Debbie takes over, guiding him through with the MOM proceedings and what he should do next. Alex had been reprimanding Shohid and he then shoots me a knowing look, “There’s nothing else we can do here. We cannot show too much sympathy or else they will never learn. When they don’t learn, they will keep getting scammed at the next job and the next.”

He smiles sympathetically. I can only look on forlornly.

It is depressing to volunteer here, to see the same misery on so many faces every session. It is depressing to admit to them the truth that they will each face interminable dead-ends in fighting their cases, for compensation, for medical treatment, for wages that are owed to them. It is depressing to realise they will now go back to their homelands not with a happy ending but with disabilities, with debts and with mouths to feed.

This is the disconcerting reality that in a place as wealthy and well-fed as Singapore, there is no such thing as a Singaporean Dream or a land of opportunity within the grasp of these hundreds of thousands of Bangladeshis, Indians, Chinese and Burmese.

There is only exploitation and loss.

The system is stacked against them in every possible way.
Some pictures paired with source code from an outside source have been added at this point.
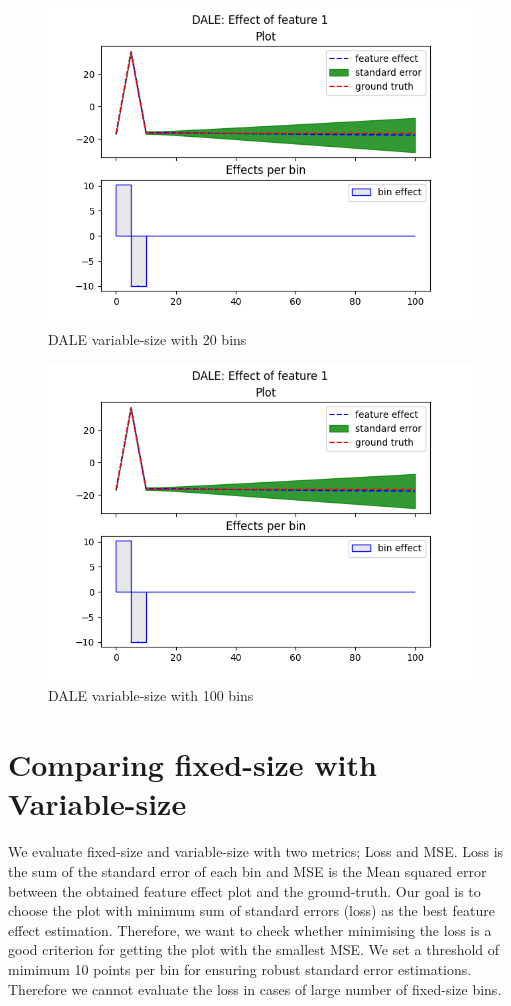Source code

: \documentclass{article}
\begin{document}
\begin{figure}[!h]
\centering
\includegraphics[width=0.9\linewidth]{Figure_dale_var_20.png}
\caption{DALE variable-size with 20 bins}
\label{im:var-20}
\end{figure}

\begin{figure}[!h]
\centering
\includegraphics[width=0.9\linewidth]{Figure_dale_var_100.png}
\caption{DALE variable-size with 100 bins}
\label{im:var-100}
\end{figure}


\section{Comparing fixed-size with Variable-size}

We evaluate fixed-size and variable-size with two metrics; Loss and
MSE. Loss is the sum of the standard error of each bin and MSE is the
Mean squared error between the obtained feature effect plot and the
ground-truth. Our goal is to choose the plot with minimum sum of
standard errors (loss) as the best feature effect
estimation. Therefore, we want to check whether minimising the loss is
a good criterion for getting the plot with the smallest MSE. We set a
threshold of mimimum 10 points per bin for ensuring robust standard
error estimations. Therefore we cannot evaluate the loss in cases of
large number of fixed-size bins.
\end{document}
Structural barriers of language and communication, government bureaucracy, asymmetry of information and leverage. They have the shit end of the bargaining stick.

It is more unsettling that I haven’t done much to help. What have I done as a writer here? Pry into the private miseries of injured and victimised workers (as if I even have a right to). Churn out unread stories. Unsuccessfully relieve my own sense of guilt and privilege. And what have I done as a researcher so far? Churn out briefs and suggestions on migrant labour policies that the government won’t even pretend to read.

And like how it ends every session when I’ve got my story, I close my notebooks, keep my pens and slink away, disappearing into the rain, Tamil music and florescent evening lights of Little India, like a damn coward.

I don’t even have the courage or decent courtesy to say good-bye to Shohid.